## Material to process
________________

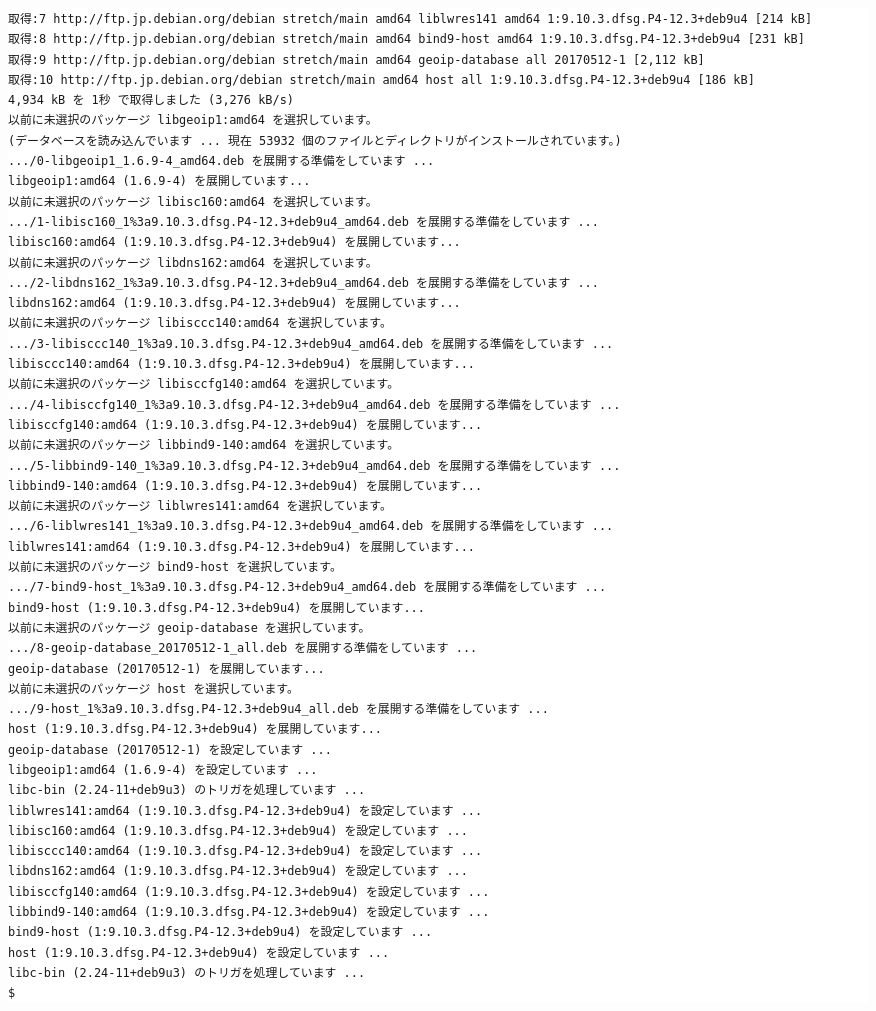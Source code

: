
 ```
取得:7 http://ftp.jp.debian.org/debian stretch/main amd64 liblwres141 amd64 1:9.10.3.dfsg.P4-12.3+deb9u4 [214 kB]
取得:8 http://ftp.jp.debian.org/debian stretch/main amd64 bind9-host amd64 1:9.10.3.dfsg.P4-12.3+deb9u4 [231 kB]
取得:9 http://ftp.jp.debian.org/debian stretch/main amd64 geoip-database all 20170512-1 [2,112 kB]
取得:10 http://ftp.jp.debian.org/debian stretch/main amd64 host all 1:9.10.3.dfsg.P4-12.3+deb9u4 [186 kB]
4,934 kB を 1秒 で取得しました (3,276 kB/s)
以前に未選択のパッケージ libgeoip1:amd64 を選択しています。
(データベースを読み込んでいます ... 現在 53932 個のファイルとディレクトリがインストールされています。)
.../0-libgeoip1_1.6.9-4_amd64.deb を展開する準備をしています ...
libgeoip1:amd64 (1.6.9-4) を展開しています...
以前に未選択のパッケージ libisc160:amd64 を選択しています。
.../1-libisc160_1%3a9.10.3.dfsg.P4-12.3+deb9u4_amd64.deb を展開する準備をしています ...
libisc160:amd64 (1:9.10.3.dfsg.P4-12.3+deb9u4) を展開しています...
以前に未選択のパッケージ libdns162:amd64 を選択しています。
.../2-libdns162_1%3a9.10.3.dfsg.P4-12.3+deb9u4_amd64.deb を展開する準備をしています ...
libdns162:amd64 (1:9.10.3.dfsg.P4-12.3+deb9u4) を展開しています...
以前に未選択のパッケージ libisccc140:amd64 を選択しています。
.../3-libisccc140_1%3a9.10.3.dfsg.P4-12.3+deb9u4_amd64.deb を展開する準備をしています ...
libisccc140:amd64 (1:9.10.3.dfsg.P4-12.3+deb9u4) を展開しています...
以前に未選択のパッケージ libisccfg140:amd64 を選択しています。
.../4-libisccfg140_1%3a9.10.3.dfsg.P4-12.3+deb9u4_amd64.deb を展開する準備をしています ...
libisccfg140:amd64 (1:9.10.3.dfsg.P4-12.3+deb9u4) を展開しています...
以前に未選択のパッケージ libbind9-140:amd64 を選択しています。
.../5-libbind9-140_1%3a9.10.3.dfsg.P4-12.3+deb9u4_amd64.deb を展開する準備をしています ...
libbind9-140:amd64 (1:9.10.3.dfsg.P4-12.3+deb9u4) を展開しています...
以前に未選択のパッケージ liblwres141:amd64 を選択しています。
.../6-liblwres141_1%3a9.10.3.dfsg.P4-12.3+deb9u4_amd64.deb を展開する準備をしています ...
liblwres141:amd64 (1:9.10.3.dfsg.P4-12.3+deb9u4) を展開しています...
以前に未選択のパッケージ bind9-host を選択しています。
.../7-bind9-host_1%3a9.10.3.dfsg.P4-12.3+deb9u4_amd64.deb を展開する準備をしています ...
bind9-host (1:9.10.3.dfsg.P4-12.3+deb9u4) を展開しています...
以前に未選択のパッケージ geoip-database を選択しています。
.../8-geoip-database_20170512-1_all.deb を展開する準備をしています ...
geoip-database (20170512-1) を展開しています...
以前に未選択のパッケージ host を選択しています。
.../9-host_1%3a9.10.3.dfsg.P4-12.3+deb9u4_all.deb を展開する準備をしています ...
host (1:9.10.3.dfsg.P4-12.3+deb9u4) を展開しています...
geoip-database (20170512-1) を設定しています ...
libgeoip1:amd64 (1.6.9-4) を設定しています ...
libc-bin (2.24-11+deb9u3) のトリガを処理しています ...
liblwres141:amd64 (1:9.10.3.dfsg.P4-12.3+deb9u4) を設定しています ...
libisc160:amd64 (1:9.10.3.dfsg.P4-12.3+deb9u4) を設定しています ...
libisccc140:amd64 (1:9.10.3.dfsg.P4-12.3+deb9u4) を設定しています ...
libdns162:amd64 (1:9.10.3.dfsg.P4-12.3+deb9u4) を設定しています ...
libisccfg140:amd64 (1:9.10.3.dfsg.P4-12.3+deb9u4) を設定しています ...
libbind9-140:amd64 (1:9.10.3.dfsg.P4-12.3+deb9u4) を設定しています ...
bind9-host (1:9.10.3.dfsg.P4-12.3+deb9u4) を設定しています ...
host (1:9.10.3.dfsg.P4-12.3+deb9u4) を設定しています ...
libc-bin (2.24-11+deb9u3) のトリガを処理しています ...
$
```
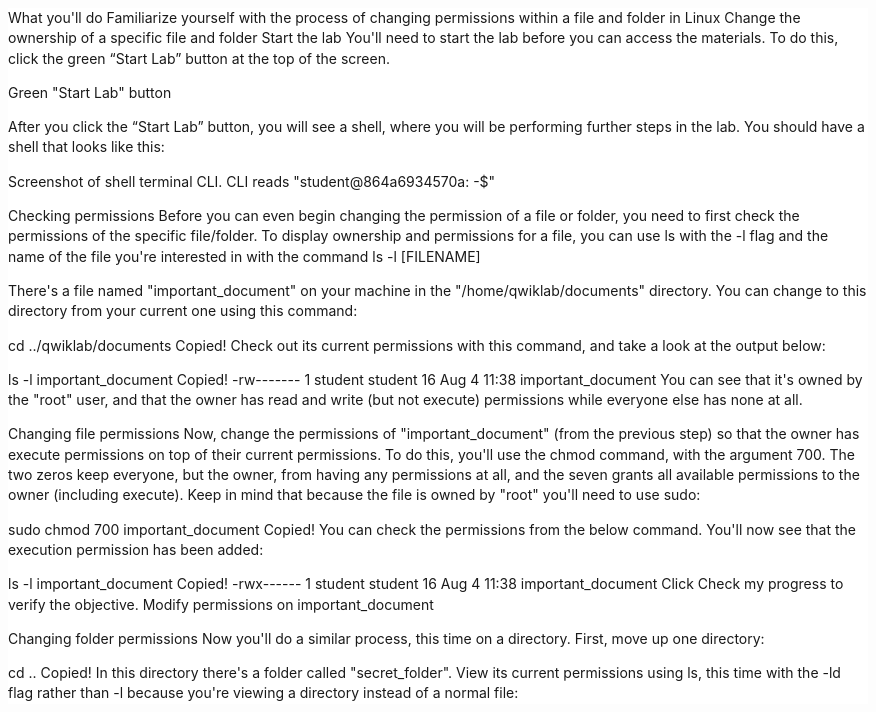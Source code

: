 What you'll do
Familiarize yourself with the process of changing permissions within a file and folder in Linux
Change the ownership of a specific file and folder
Start the lab
You'll need to start the lab before you can access the materials. To do this, click the green “Start Lab” button at the top of the screen.

Green "Start Lab" button

After you click the “Start Lab” button, you will see a shell, where you will be performing further steps in the lab. You should have a shell that looks like this:

Screenshot of shell terminal CLI. CLI reads "student@864a6934570a: -$"

Checking permissions
Before you can even begin changing the permission of a file or folder, you need to first check the permissions of the specific file/folder. To display ownership and permissions for a file, you can use ls with the -l flag and the name of the file you're interested in with the command ls -l [FILENAME]

There's a file named "important_document" on your machine in the "/home/qwiklab/documents" directory. You can change to this directory from your current one using this command:

cd ../qwiklab/documents
Copied!
Check out its current permissions with this command, and take a look at the output below:

ls -l important_document
Copied!
-rw------- 1 student student 16 Aug  4 11:38 important_document
You can see that it's owned by the "root" user, and that the owner has read and write (but not execute) permissions while everyone else has none at all.

Changing file permissions
Now, change the permissions of "important_document" (from the previous step) so that the owner has execute permissions on top of their current permissions. To do this, you'll use the chmod command, with the argument 700. The two zeros keep everyone, but the owner, from having any permissions at all, and the seven grants all available permissions to the owner (including execute). Keep in mind that because the file is owned by "root" you'll need to use sudo:

sudo chmod 700 important_document
Copied!
You can check the permissions from the below command. You'll now see that the execution permission has been added:

ls -l important_document
Copied!
-rwx------ 1 student student 16 Aug  4 11:38 important_document
Click Check my progress to verify the objective.
Modify permissions on important_document

Changing folder permissions
Now you'll do a similar process, this time on a directory. First, move up one directory:

cd ..
Copied!
In this directory there's a folder called "secret_folder". View its current permissions using ls, this time with the -ld flag rather than -l because you're viewing a directory instead of a normal file:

________________

## What you will do
Pictures are to be omitted; set down the rest of the entries exactly as given.

## Response area
Source code

:
 ```
取得:7 http://ftp.jp.debian.org/debian stretch/main amd64 liblwres141 amd64 1:9.10.3.dfsg.P4-12.3+deb9u4 [214 kB]
取得:8 http://ftp.jp.debian.org/debian stretch/main amd64 bind9-host amd64 1:9.10.3.dfsg.P4-12.3+deb9u4 [231 kB]
取得:9 http://ftp.jp.debian.org/debian stretch/main amd64 geoip-database all 20170512-1 [2,112 kB]
取得:10 http://ftp.jp.debian.org/debian stretch/main amd64 host all 1:9.10.3.dfsg.P4-12.3+deb9u4 [186 kB]
4,934 kB を 1秒 で取得しました (3,276 kB/s)
以前に未選択のパッケージ libgeoip1:amd64 を選択しています。
(データベースを読み込んでいます ... 現在 53932 個のファイルとディレクトリがインストールされています。)
.../0-libgeoip1_1.6.9-4_amd64.deb を展開する準備をしています ...
libgeoip1:amd64 (1.6.9-4) を展開しています...
以前に未選択のパッケージ libisc160:amd64 を選択しています。
.../1-libisc160_1%3a9.10.3.dfsg.P4-12.3+deb9u4_amd64.deb を展開する準備をしています ...
libisc160:amd64 (1:9.10.3.dfsg.P4-12.3+deb9u4) を展開しています...
以前に未選択のパッケージ libdns162:amd64 を選択しています。
.../2-libdns162_1%3a9.10.3.dfsg.P4-12.3+deb9u4_amd64.deb を展開する準備をしています ...
libdns162:amd64 (1:9.10.3.dfsg.P4-12.3+deb9u4) を展開しています...
以前に未選択のパッケージ libisccc140:amd64 を選択しています。
.../3-libisccc140_1%3a9.10.3.dfsg.P4-12.3+deb9u4_amd64.deb を展開する準備をしています ...
libisccc140:amd64 (1:9.10.3.dfsg.P4-12.3+deb9u4) を展開しています...
以前に未選択のパッケージ libisccfg140:amd64 を選択しています。
.../4-libisccfg140_1%3a9.10.3.dfsg.P4-12.3+deb9u4_amd64.deb を展開する準備をしています ...
libisccfg140:amd64 (1:9.10.3.dfsg.P4-12.3+deb9u4) を展開しています...
以前に未選択のパッケージ libbind9-140:amd64 を選択しています。
.../5-libbind9-140_1%3a9.10.3.dfsg.P4-12.3+deb9u4_amd64.deb を展開する準備をしています ...
libbind9-140:amd64 (1:9.10.3.dfsg.P4-12.3+deb9u4) を展開しています...
以前に未選択のパッケージ liblwres141:amd64 を選択しています。
.../6-liblwres141_1%3a9.10.3.dfsg.P4-12.3+deb9u4_amd64.deb を展開する準備をしています ...
liblwres141:amd64 (1:9.10.3.dfsg.P4-12.3+deb9u4) を展開しています...
以前に未選択のパッケージ bind9-host を選択しています。
.../7-bind9-host_1%3a9.10.3.dfsg.P4-12.3+deb9u4_amd64.deb を展開する準備をしています ...
bind9-host (1:9.10.3.dfsg.P4-12.3+deb9u4) を展開しています...
以前に未選択のパッケージ geoip-database を選択しています。
.../8-geoip-database_20170512-1_all.deb を展開する準備をしています ...
geoip-database (20170512-1) を展開しています...
以前に未選択のパッケージ host を選択しています。
.../9-host_1%3a9.10.3.dfsg.P4-12.3+deb9u4_all.deb を展開する準備をしています ...
host (1:9.10.3.dfsg.P4-12.3+deb9u4) を展開しています...
geoip-database (20170512-1) を設定しています ...
libgeoip1:amd64 (1.6.9-4) を設定しています ...
libc-bin (2.24-11+deb9u3) のトリガを処理しています ...
liblwres141:amd64 (1:9.10.3.dfsg.P4-12.3+deb9u4) を設定しています ...
libisc160:amd64 (1:9.10.3.dfsg.P4-12.3+deb9u4) を設定しています ...
libisccc140:amd64 (1:9.10.3.dfsg.P4-12.3+deb9u4) を設定しています ...
libdns162:amd64 (1:9.10.3.dfsg.P4-12.3+deb9u4) を設定しています ...
libisccfg140:amd64 (1:9.10.3.dfsg.P4-12.3+deb9u4) を設定しています ...
libbind9-140:amd64 (1:9.10.3.dfsg.P4-12.3+deb9u4) を設定しています ...
bind9-host (1:9.10.3.dfsg.P4-12.3+deb9u4) を設定しています ...
host (1:9.10.3.dfsg.P4-12.3+deb9u4) を設定しています ...
libc-bin (2.24-11+deb9u3) のトリガを処理しています ...
$
```
Source code

: What you'll do
Familiarize yourself with the process of changing permissions within a file and folder in Linux
Change the ownership of a specific file and folder
Start the lab
You'll need to start the lab before you can access the materials. To do this, click the green “Start Lab” button at the top of the screen.

Green "Start Lab" button

After you click the “Start Lab” button, you will see a shell, where you will be performing further steps in the lab. You should have a shell that looks like this:

Screenshot of shell terminal CLI. CLI reads "student@864a6934570a: -$"

Checking permissions
Before you can even begin changing the permission of a file or folder, you need to first check the permissions of the specific file/folder. To display ownership and permissions for a file, you can use ls with the -l flag and the name of the file you're interested in with the command ls -l [FILENAME]

There's a file named "important_document" on your machine in the "/home/qwiklab/documents" directory. You can change to this directory from your current one using this command:

cd ../qwiklab/documents
Copied!
Check out its current permissions with this command, and take a look at the output below:

ls -l important_document
Copied!
-rw------- 1 student student 16 Aug  4 11:38 important_document
You can see that it's owned by the "root" user, and that the owner has read and write (but not execute) permissions while everyone else has none at all.

Changing file permissions
Now, change the permissions of "important_document" (from the previous step) so that the owner has execute permissions on top of their current permissions. To do this, you'll use the chmod command, with the argument 700. The two zeros keep everyone, but the owner, from having any permissions at all, and the seven grants all available permissions to the owner (including execute). Keep in mind that because the file is owned by "root" you'll need to use sudo:

sudo chmod 700 important_document
Copied!
You can check the permissions from the below command. You'll now see that the execution permission has been added:

ls -l important_document
Copied!
-rwx------ 1 student student 16 Aug  4 11:38 important_document
Click Check my progress to verify the objective.
Modify permissions on important_document

Changing folder permissions
Now you'll do a similar process, this time on a directory. First, move up one directory:

cd ..
Copied!
In this directory there's a folder called "secret_folder". View its current permissions using ls, this time with the -ld flag rather than -l because you're viewing a directory instead of a normal file:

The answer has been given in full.